Si sta verificando un aumento di ricoveri ospedalieri di bambini con una età media di sei anni, causato dal Covid. È quanto rivela nel corso di una intervista il responsabile del reparto pediatrico dell’ospedale Bambin Gesù di Roma: “Da febbraio ad agosto un numero di 80 pazienti di questa età, da settembre a oggi invece 108 i casi che hanno richiesto un periodo di degenza ospedaliera”. Non si tratta di casi gravi, si sa che i bambini di quell’età, per quanto colpiti dal virus, non ne soffrono pesanti conseguenze. Elisabetta Mazzucchi, medico pediatra di Milano, che segue con due colleghe circa 3mila bambini, afferma che i casi da lei registrati sono invece pochissimi, quasi nulli: “La problematica che sta emergendo, visto che c’è stata una impennata altissima nelle ultime tre settimane di casi di persone adulte, è più di tipo emozionale, tristezza, paura, ansia”. Per la professoressa Mazzucchi, anche a rischio di eventuale contagi, sarebbe necessario riaprire completamente le scuole: “Bisogna prendersi dei rischi di responsabilità, da decisori: credo fermamente che bambini e ragazzi abbiano bisogno di tornare a scuola”.

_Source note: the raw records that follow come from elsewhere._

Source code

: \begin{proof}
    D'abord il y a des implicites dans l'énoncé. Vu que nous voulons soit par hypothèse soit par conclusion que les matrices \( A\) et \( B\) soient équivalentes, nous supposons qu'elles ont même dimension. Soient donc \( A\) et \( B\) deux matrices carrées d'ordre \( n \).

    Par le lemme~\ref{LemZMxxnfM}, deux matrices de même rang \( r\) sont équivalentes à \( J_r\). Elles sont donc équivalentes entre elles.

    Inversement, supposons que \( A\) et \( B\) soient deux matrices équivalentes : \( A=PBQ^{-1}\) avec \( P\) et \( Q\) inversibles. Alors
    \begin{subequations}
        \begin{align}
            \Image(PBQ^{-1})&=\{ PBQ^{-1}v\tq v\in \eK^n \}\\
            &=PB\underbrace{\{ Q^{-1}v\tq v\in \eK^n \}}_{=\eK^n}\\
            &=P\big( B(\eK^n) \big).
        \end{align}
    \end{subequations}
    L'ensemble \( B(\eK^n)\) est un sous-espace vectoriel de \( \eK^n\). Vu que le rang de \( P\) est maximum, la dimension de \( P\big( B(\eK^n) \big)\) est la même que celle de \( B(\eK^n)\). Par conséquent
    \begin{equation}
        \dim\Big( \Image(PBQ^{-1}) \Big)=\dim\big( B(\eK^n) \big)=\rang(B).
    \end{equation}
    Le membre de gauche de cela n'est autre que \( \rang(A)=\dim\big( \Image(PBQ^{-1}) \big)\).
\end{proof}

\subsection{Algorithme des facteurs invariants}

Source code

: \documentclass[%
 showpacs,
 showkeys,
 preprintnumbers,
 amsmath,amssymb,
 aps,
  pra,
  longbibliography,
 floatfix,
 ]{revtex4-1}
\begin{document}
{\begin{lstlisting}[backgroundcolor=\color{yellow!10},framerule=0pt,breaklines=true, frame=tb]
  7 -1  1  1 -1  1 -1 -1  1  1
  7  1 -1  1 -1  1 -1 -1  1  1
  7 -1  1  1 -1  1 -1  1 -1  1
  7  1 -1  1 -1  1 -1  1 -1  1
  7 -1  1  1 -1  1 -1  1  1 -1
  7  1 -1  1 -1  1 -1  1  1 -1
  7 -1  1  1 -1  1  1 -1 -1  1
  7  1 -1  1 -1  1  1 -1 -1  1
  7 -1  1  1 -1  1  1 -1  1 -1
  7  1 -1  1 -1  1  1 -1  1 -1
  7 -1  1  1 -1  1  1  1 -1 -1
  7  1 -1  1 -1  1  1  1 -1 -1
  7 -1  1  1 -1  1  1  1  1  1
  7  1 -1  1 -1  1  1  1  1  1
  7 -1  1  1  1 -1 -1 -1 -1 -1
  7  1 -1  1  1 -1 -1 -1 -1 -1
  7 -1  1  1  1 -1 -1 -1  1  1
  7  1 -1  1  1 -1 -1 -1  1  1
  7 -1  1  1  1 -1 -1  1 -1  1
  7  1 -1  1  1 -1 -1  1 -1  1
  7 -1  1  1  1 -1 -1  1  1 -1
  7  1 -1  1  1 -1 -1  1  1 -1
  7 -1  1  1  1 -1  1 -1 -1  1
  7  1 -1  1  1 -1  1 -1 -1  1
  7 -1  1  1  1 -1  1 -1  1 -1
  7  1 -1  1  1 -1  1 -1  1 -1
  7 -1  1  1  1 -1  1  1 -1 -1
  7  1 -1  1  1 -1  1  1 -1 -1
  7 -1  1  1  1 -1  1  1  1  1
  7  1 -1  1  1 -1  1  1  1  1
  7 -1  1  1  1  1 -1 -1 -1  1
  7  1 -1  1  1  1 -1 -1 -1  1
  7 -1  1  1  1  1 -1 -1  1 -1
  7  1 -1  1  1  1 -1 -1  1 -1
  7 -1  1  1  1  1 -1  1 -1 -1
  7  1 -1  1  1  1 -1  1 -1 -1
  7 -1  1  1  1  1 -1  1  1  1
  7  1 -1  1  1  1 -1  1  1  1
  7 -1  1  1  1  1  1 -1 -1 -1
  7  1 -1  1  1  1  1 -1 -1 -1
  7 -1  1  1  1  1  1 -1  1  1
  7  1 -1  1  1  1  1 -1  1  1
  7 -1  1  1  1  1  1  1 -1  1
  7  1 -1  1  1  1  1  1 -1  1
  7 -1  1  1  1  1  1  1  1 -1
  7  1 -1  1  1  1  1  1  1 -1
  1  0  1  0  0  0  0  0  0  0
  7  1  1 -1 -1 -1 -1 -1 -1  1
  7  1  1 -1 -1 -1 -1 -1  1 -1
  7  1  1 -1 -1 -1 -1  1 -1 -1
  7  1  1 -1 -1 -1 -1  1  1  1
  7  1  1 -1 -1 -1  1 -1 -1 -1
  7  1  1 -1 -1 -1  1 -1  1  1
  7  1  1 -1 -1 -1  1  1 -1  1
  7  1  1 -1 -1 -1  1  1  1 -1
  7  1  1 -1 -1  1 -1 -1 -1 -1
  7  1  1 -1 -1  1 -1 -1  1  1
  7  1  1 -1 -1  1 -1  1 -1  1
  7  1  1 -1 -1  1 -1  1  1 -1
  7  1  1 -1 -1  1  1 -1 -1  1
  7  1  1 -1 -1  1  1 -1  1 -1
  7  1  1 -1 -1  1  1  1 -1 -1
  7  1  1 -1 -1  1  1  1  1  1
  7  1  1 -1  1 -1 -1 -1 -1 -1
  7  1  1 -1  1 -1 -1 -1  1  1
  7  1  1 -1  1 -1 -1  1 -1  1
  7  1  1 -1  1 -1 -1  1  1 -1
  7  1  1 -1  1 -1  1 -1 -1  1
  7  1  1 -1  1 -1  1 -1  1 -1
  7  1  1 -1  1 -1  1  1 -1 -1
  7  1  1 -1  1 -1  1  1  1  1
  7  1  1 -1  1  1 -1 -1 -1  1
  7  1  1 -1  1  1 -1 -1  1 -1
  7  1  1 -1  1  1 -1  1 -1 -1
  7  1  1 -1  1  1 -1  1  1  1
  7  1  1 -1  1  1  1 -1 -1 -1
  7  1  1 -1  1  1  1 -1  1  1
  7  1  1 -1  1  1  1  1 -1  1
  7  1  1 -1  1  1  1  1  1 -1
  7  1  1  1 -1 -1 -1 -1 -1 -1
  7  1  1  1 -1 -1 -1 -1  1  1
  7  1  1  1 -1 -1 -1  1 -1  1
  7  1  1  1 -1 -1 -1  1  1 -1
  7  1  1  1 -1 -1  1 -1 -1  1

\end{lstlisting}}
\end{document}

Si parla in alcuni casi di un aumento di ricoveri di bambini di età media di 6 anni. Risulta anche a lei?
Siamo tre pediatri che hanno in cura circa 3mila bambini. Da marzo, da quando cioè è scoppiata la pandemia, abbiamo sempre lavorato e sempre seguito i nostri bambini, tenendo aperto l’ambulatorio. Fino a primavera abbiamo avuto pochissimi bambini interessati, da settembre invece dobbiamo far fronte a tanto lavoro. Nelle ultime tre settimane si sono verificati numerosi casi di classi in quarantena e soprattutto di adulti colpiti dal virus.
Che età seguite nel vostro ambulatorio?
Bambini dagli 0 ai 14 anni. A Milano assistiamo a una impennata di casi, ma non riguardano i bambini, che comunque contraggono forme molto lievi. Naturalmente non posso parlare per gli ospedali, ma non mi sembra che ci sia una evidenza come quella detta da lei sul nostro territorio. I bambini si contagiano poco, sono poco infettivi, almeno fino alla scuola elementare; per la scuola media è diverso, ma direi che è una situazione di estrema tranquillità.
Non avete mai dovuto inviare un bambino in ospedale?
In questo ultimo periodo i casi che abbiamo inviato in ospedale per fare una diagnosi non c’entravano con il Covid. Però la situazione nelle famiglie resta difficile: questa settimana ho dovuto sostenere tre famiglie, due papà in rianimazione e un terzo che è deceduto. Una mamma è andata al pronto soccorso di notte perché la bambina di 7 anni respirava male, ma era una crisi di panico.
Ecco, l’aspetto emozionale è molto sentito: paura, rabbia, ansia, confusione. È così?
Sì, questi sintomi colpiscono tantissimo. L’ho riscontrato in modo molto evidente nella prima ondata che a Milano ci ha investito solo tangenzialmente. Però il rinchiudersi in casa, dove ai bambini è stato tolto tutto, ha causato molti problemi. Abbiamo ricevuto tante chiamate, concentrate sulla gestione di problemi di tipo emozionale. Quando c’è stata la riapertura, viceversa, tanti ragazzi delle scuole medie non volevano più uscire di casa. Personalmente spingo molto affinché le scuole rimangano aperte.
Nonostante il rischio di trasmissione del virus?
Sì, è davvero importante che i ragazzi vivano la normalità della scuola.
Ma la scuola è preparata?
Mediamente sì, la scuola è stata invece investita fin troppo dal punto di vista della protezione dal Covid. Troppe responsabilità scaricate sugli insegnanti, che quasi dovevano trasformarsi in medici, un compito che spetta a noi. Loro hanno il compito di educare. Per l’aspetto sanitario ci siamo noi medici. Ho dovuto dire a tante mamme di chiamarci invece di insistere con gli insegnanti per l’aspetto sanitario. Il Covid ci ha fatto capire che da soli non si va da nessuna parte.
L’ultimo decreto governativo autorizza i bambini disabili ad andare a scuola. Qualcuno ha protestato. Lei che ne pensa?
Intanto bisogna vedere quale disabilità, ce ne sono di molti tipi. Ma più uno è in una situazione di fragilità, di disabilità, e più andare a scuola è un bene per lui. O comunque che non gli venga negato per decreto. Nel rapporto che deve esserci fra insegnante, bambino e pediatra, si deciderà qual è la situazione migliore. Quindi sono contenta che ciò sia stato permesso.